___ DATA SHOWN ___

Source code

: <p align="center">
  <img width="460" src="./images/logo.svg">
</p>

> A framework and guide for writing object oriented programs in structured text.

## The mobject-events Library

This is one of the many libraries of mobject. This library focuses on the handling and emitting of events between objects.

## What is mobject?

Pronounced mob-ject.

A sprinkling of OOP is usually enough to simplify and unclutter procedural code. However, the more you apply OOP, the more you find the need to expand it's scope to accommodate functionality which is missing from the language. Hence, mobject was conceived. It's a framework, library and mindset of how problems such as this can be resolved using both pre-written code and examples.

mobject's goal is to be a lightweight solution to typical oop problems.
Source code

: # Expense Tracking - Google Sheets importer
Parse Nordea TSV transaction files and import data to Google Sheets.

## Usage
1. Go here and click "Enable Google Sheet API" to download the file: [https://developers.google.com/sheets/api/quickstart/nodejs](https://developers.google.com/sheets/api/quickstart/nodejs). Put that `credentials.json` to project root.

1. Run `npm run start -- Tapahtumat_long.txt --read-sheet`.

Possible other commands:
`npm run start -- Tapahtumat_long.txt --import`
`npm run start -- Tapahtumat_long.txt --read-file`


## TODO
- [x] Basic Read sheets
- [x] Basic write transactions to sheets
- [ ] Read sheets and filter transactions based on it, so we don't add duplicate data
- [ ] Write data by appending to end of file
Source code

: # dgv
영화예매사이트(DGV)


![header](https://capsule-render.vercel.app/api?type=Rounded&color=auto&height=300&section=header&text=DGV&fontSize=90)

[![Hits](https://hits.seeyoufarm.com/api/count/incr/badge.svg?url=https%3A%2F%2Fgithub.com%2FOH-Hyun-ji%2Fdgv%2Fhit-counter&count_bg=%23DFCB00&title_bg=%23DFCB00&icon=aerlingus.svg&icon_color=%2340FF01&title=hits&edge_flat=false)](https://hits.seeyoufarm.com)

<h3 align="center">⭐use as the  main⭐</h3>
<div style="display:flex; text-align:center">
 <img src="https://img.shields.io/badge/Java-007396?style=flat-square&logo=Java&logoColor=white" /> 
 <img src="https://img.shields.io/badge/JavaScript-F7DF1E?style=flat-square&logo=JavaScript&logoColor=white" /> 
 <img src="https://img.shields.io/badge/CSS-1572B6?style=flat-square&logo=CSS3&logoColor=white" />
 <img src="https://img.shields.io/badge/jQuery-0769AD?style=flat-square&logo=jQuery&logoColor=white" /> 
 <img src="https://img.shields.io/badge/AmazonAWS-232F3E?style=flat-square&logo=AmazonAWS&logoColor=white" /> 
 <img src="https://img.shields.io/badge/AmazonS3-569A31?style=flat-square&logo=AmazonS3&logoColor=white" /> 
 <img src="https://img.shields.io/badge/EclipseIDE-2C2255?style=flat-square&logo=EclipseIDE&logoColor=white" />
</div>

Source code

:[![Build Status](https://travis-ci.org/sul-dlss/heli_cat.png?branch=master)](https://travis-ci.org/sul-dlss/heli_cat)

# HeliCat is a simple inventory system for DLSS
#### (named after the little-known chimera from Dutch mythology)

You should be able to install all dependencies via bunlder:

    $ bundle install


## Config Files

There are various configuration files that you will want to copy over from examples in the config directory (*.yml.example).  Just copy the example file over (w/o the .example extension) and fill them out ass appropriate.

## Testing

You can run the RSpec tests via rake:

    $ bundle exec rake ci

___

ACTIVITY
Say how many lines in the data above contain the string "that", and give no other output.

RESULT OF THIS TASK
2